What you have to do:
Find each line below containing the word "that" and copy it.

Data shown:
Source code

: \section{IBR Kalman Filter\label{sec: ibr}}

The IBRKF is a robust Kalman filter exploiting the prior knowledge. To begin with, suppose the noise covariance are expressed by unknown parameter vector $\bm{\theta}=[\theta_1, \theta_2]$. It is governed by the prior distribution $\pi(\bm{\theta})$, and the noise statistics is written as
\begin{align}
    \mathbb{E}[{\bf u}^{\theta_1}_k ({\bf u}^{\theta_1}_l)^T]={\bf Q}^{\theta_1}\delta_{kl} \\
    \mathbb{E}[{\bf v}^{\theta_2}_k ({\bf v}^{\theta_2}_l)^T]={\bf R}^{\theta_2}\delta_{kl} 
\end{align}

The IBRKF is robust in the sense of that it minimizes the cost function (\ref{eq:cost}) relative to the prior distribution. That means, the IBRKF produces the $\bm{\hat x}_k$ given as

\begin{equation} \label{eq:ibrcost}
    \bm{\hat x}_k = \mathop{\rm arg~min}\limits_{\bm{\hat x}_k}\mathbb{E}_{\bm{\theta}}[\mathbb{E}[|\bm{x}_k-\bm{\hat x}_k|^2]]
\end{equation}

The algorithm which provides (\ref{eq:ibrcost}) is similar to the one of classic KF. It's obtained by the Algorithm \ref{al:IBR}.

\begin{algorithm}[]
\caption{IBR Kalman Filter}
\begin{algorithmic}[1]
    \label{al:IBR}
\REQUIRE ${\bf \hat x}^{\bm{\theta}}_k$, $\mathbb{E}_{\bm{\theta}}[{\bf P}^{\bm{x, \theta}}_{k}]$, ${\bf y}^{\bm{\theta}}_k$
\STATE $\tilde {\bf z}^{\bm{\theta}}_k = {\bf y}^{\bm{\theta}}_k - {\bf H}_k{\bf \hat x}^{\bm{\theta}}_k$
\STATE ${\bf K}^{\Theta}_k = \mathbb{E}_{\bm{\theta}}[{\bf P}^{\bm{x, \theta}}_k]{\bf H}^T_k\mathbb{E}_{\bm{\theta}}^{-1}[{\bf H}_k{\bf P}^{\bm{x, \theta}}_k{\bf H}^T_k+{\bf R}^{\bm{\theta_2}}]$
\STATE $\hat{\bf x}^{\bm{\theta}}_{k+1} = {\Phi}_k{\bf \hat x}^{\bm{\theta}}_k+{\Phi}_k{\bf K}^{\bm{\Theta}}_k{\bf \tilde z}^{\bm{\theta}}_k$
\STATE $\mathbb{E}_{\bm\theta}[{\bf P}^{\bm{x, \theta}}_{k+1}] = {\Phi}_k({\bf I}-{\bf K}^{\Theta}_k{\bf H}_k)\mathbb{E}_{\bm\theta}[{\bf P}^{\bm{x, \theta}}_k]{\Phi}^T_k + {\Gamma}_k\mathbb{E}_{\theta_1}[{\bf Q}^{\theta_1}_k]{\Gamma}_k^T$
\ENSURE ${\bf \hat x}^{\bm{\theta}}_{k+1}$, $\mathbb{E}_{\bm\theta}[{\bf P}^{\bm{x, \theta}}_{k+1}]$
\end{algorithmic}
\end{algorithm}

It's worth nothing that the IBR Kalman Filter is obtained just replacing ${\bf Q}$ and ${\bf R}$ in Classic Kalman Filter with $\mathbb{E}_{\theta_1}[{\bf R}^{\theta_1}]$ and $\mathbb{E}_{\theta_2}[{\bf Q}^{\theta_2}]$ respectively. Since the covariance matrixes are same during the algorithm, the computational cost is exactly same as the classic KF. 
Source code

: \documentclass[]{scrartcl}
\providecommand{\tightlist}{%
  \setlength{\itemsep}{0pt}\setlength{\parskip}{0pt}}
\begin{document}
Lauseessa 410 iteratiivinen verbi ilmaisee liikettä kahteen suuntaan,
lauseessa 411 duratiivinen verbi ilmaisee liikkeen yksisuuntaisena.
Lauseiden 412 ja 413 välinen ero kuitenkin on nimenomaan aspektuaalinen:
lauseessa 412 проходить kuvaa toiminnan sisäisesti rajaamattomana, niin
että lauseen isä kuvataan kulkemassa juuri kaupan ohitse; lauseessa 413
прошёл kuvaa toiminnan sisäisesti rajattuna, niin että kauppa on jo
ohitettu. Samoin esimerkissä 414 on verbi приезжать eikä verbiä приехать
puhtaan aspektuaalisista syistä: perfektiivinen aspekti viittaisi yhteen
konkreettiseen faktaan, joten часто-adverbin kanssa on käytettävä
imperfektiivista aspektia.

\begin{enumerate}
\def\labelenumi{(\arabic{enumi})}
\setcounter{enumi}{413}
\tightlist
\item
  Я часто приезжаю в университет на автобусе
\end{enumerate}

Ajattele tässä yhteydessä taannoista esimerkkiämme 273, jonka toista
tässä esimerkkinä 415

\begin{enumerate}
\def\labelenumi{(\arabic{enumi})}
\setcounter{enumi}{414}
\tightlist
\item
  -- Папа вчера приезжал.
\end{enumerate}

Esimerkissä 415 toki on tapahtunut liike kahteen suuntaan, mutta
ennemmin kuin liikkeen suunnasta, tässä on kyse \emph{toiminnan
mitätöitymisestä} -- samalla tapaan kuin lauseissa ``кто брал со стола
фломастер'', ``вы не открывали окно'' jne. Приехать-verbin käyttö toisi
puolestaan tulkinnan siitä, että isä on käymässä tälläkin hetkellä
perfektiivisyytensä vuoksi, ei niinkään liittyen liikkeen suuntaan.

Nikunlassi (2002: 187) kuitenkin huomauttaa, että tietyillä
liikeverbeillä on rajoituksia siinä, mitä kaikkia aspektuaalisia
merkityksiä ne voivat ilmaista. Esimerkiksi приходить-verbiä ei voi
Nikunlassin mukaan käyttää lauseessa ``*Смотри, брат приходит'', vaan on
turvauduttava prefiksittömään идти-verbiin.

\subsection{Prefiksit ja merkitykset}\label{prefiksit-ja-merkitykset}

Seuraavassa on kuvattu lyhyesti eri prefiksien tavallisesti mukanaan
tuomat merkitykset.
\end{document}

Answer space:
The IBRKF is robust in the sense of that it minimizes the cost function (\ref{eq:cost}) relative to the prior distribution. That means, the IBRKF produces the $\bm{\hat x}_k$ given as
It's worth nothing that the IBR Kalman Filter is obtained just replacing ${\bf Q}$ and ${\bf R}$ in Classic Kalman Filter with $\mathbb{E}_{\theta_1}[{\bf R}^{\theta_1}]$ and $\mathbb{E}_{\theta_2}[{\bf Q}^{\theta_2}]$ respectively. Since the covariance matrixes are same during the algorithm, the computational cost is exactly same as the classic KF. 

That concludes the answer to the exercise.